→ What is expected: Search the data for the word "with" and copy every line that contains it.

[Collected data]
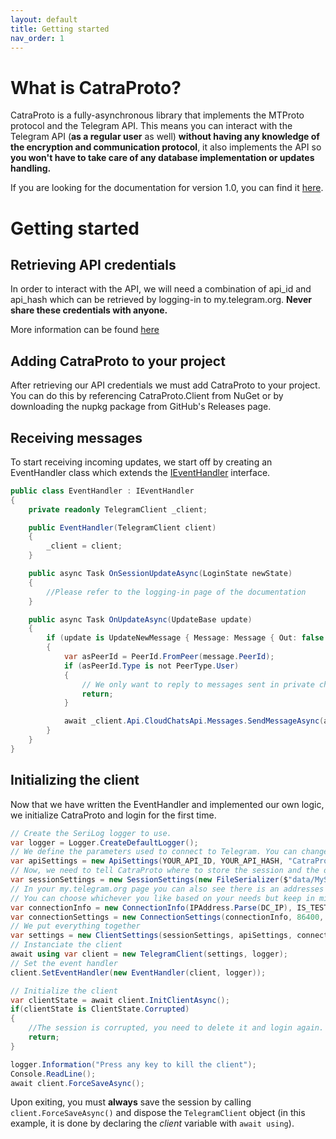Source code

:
 ```yaml
---
layout: default
title: Getting started
nav_order: 1
---
```


# What is CatraProto?
CatraProto is a fully-asynchronous library that implements the MTProto protocol and the Telegram API. 
This means you can interact with the Telegram API (**as a regular user** as well) **without having any knowledge of the encryption and communication protocol**, it also implements the API so **you won't have to take care of any database implementation or updates handling.**

If you are looking for the documentation for version 1.0, you can find it [here](/v1.0/index.md).

# Getting started
## Retrieving API credentials
In order to interact with the API, we will need a combination of api_id and api_hash which can be retrieved by logging-in to my.telegram.org.
**Never share these credentials with anyone.**

More information can be found [here](app_configuration.md)
## Adding CatraProto to your project
After retrieving our API credentials we must add CatraProto to your project. You can do this by referencing CatraProto.Client from NuGet or by downloading the nupkg package from GitHub's Releases page.
## Receiving messages
To start receiving incoming updates, we start off by creating an EventHandler class which extends the [IEventHandler](https://github.com/CatraProto/Client/blob/master/src/CatraProto.Client/Updates/Interfaces/IEventHandler.cs) interface.
```cs
public class EventHandler : IEventHandler
{
    private readonly TelegramClient _client;

    public EventHandler(TelegramClient client)
    {
        _client = client;
    }

    public async Task OnSessionUpdateAsync(LoginState newState)
    {
        //Please refer to the logging-in page of the documentation
    }

    public async Task OnUpdateAsync(UpdateBase update)
    {
        if (update is UpdateNewMessage { Message: Message { Out: false } message })
        {
            var asPeerId = PeerId.FromPeer(message.PeerId);
            if (asPeerId.Type is not PeerType.User)
            {
                // We only want to reply to messages sent in private chat.
                return;
            }

            await _client.Api.CloudChatsApi.Messages.SendMessageAsync(asPeerId, "Hello user. Thank you for contacting me and trying CatraProto!");
        }
    }
}
```

## Initializing the client
Now that we have written the EventHandler and implemented our own logic, we initialize CatraProto and login for the first time.

```cs
// Create the SeriLog logger to use.
var logger = Logger.CreateDefaultLogger();
// We define the parameters used to connect to Telegram. You can change anything you want here (as long as you use an existing lang pack and **don't use official api credentials**)
var apiSettings = new ApiSettings(YOUR_API_ID, YOUR_API_HASH, "CatraProto", "1.0", "en", "android", "en", "1.0");
// Now, we need to tell CatraProto where to store the session and the data it needs to work with.
var sessionSettings = new SessionSettings(new FileSerializer($"data/MySession.catra"), new DatabaseSettings("data/MySession.db", 50), sessionName);
// In your my.telegram.org page you can also see there is an addresses for production DCs, and an address for test DCs.
// You can choose whichever you like based on your needs but keep in mind that test DCs is a completely different environment.
var connectionInfo = new ConnectionInfo(IPAddress.Parse(DC_IP), IS_TEST, 443, ID);
var connectionSettings = new ConnectionSettings(connectionInfo, 86400, 30);
// We put everything together
var settings = new ClientSettings(sessionSettings, apiSettings, connectionSettings);
// Instanciate the client
await using var client = new TelegramClient(settings, logger);
// Set the event handler
client.SetEventHandler(new EventHandler(client, logger));

// Initialize the client
var clientState = await client.InitClientAsync();
if(clientState is ClientState.Corrupted)
{
    //The session is corrupted, you need to delete it and login again.
    return;
}

logger.Information("Press any key to kill the client");
Console.ReadLine();
await client.ForceSaveAsync();
```

Upon exiting, you must **always** save the session by calling `client.ForceSaveAsync()` and dispose the `TelegramClient` object (in this example, it is done by declaring the _client_ variable with `await using`).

→ Output for this task:
This means you can interact with the Telegram API (**as a regular user** as well) **without having any knowledge of the encryption and communication protocol**, it also implements the API so **you won't have to take care of any database implementation or updates handling.**
In order to interact with the API, we will need a combination of api_id and api_hash which can be retrieved by logging-in to my.telegram.org.
**Never share these credentials with anyone.**
// Now, we need to tell CatraProto where to store the session and the data it needs to work with.
Upon exiting, you must **always** save the session by calling `client.ForceSaveAsync()` and dispose the `TelegramClient` object (in this example, it is done by declaring the _client_ variable with `await using`).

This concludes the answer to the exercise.